Update, mid-day Jan 22: The Cubs introduced Kadokura today, here’s a pic of him in his new Cubs gear.

So who is Ken Kadokura

Prior to signing with the Yomiuri Giants for the 2007 season, Kadokura had been a serviceable swingman type for 11 NPB seasons. He lost the plot a bit in his two years with the Giants, kind of like Terry Mulholland’s mid-90’s stint with the Yankees. I haven’t followed Kadokura closely over the last two years, but I haven’t found any evidence that he’s been injured — if anyone has any let me know. Wikipedia puts his absence from the top team in 2008 down to non-performance: Kadokura failed to break camp with the top team, but was recalled in April ’08 to fill a middle relief role. On May 17 he blew a game in the 10th inning, and afterward was demoted again, never to be recalled. He spent the remainder of the year starting for the Giants farm team, posting a 3.21 era over 75 2/3 innings, with a 72/14 k/bb ratio. Minor league numbers don’t mean much to me, but he did pitch the whole year and didn’t suffer from any publicly-announced injuries.

Kadokura had a decent pre-Giants career. He’s crossed the 100 IP mark six times in his career, and boasts a respectable 1146 K’s in 1276 career innings. He’s also given up 1296 career hits, and given up his share of home runs, so take that with a grain of salt. I’m not sure what he did differently in 2005, which was by far his best season. The last article I have on his stuff is from 2006, and it says he mainly throws a fastball, forkball and slider, and gets his fastball up to about 90 mph. Maybe I’ll dig around my Shukan Baseball collection a little more over the weekend.

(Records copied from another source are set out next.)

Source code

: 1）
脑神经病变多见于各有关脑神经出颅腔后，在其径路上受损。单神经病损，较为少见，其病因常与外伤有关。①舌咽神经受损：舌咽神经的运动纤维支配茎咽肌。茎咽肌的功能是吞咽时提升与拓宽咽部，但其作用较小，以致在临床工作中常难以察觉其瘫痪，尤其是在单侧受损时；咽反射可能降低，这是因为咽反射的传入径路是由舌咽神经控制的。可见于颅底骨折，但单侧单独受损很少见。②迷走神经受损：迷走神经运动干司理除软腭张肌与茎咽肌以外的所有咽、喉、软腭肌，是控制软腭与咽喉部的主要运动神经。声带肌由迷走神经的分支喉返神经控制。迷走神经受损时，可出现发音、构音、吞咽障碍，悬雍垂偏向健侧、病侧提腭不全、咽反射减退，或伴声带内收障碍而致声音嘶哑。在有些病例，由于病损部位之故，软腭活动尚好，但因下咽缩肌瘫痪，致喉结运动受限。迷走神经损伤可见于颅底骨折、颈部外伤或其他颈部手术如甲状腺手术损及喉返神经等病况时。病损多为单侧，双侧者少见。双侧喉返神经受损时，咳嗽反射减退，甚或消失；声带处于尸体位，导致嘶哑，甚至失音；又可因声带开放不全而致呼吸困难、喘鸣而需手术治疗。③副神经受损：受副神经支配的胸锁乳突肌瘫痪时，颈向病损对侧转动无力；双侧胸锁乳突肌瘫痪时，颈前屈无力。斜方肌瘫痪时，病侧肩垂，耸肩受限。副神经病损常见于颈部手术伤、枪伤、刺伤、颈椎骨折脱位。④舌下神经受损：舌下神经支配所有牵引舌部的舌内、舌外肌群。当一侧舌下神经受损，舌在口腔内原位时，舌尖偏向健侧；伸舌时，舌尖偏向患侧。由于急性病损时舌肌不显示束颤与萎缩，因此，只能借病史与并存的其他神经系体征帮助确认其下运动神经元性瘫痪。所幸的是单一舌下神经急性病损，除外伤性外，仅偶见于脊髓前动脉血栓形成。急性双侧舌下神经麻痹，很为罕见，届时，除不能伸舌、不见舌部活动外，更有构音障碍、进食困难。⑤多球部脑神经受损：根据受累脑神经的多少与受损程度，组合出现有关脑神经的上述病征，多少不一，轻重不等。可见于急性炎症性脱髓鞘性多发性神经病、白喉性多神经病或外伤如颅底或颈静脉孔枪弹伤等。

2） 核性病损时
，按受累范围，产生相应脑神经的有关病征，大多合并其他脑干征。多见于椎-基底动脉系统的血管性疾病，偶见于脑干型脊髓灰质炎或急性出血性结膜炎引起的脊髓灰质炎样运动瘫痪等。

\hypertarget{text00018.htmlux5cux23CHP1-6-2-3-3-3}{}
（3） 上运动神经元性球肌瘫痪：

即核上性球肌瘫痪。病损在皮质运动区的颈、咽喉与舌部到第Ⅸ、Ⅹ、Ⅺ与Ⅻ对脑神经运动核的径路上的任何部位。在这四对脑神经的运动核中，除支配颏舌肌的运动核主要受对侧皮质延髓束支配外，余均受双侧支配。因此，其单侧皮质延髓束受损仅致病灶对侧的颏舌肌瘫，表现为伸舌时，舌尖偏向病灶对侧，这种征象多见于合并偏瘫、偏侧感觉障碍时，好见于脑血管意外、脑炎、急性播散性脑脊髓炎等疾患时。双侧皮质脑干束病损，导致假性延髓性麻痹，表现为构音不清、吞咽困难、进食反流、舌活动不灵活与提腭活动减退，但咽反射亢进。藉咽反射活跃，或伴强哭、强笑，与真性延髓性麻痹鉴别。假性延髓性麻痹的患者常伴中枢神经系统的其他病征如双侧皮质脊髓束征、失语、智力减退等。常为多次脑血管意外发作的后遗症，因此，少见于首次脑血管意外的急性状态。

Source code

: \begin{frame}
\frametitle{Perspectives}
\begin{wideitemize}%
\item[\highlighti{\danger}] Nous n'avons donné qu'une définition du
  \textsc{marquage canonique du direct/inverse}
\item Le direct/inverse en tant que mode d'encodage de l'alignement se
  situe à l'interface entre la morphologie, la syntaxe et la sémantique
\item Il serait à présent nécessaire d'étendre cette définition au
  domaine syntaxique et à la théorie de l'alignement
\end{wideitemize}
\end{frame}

Kadokura was teammates with Cubs outfielder Kosuke Fukudome for the 1999 season with Chunichi, and it’s been speculated that providing Fuku a little support over the course of the long season may have played a role in this signing. I obviously don’t know if that’s true or not, but to me this is a sound baseball move.* We’ve seen a solid trend of NPB relievers performing well in MLB, Kadokura might benefit from having a more consistent role, and the Cubs current regime seems to be able to get the most out of their pitchers. Given that this is a minor league deal, there’s very little risk involved, and if it helps Fukudome out somehow, that’s all the better.

I’d like to share a video of his work here, but the only one I could find was this on of him getting nailed in the chin with a line drive off the bat of former Cub Pedro Valdes during the 2001 season, when he was a Kintetsu Buffalo teammate of former Cub Tuffy Rhodes.

*I guess I should re-iterate that Kadokura is on a minor league deal, and certainly a depth guy for the Cubs at this point. I do think we’ll see him in the bigs at some point this year, even if it’s when someone goes down with an injury.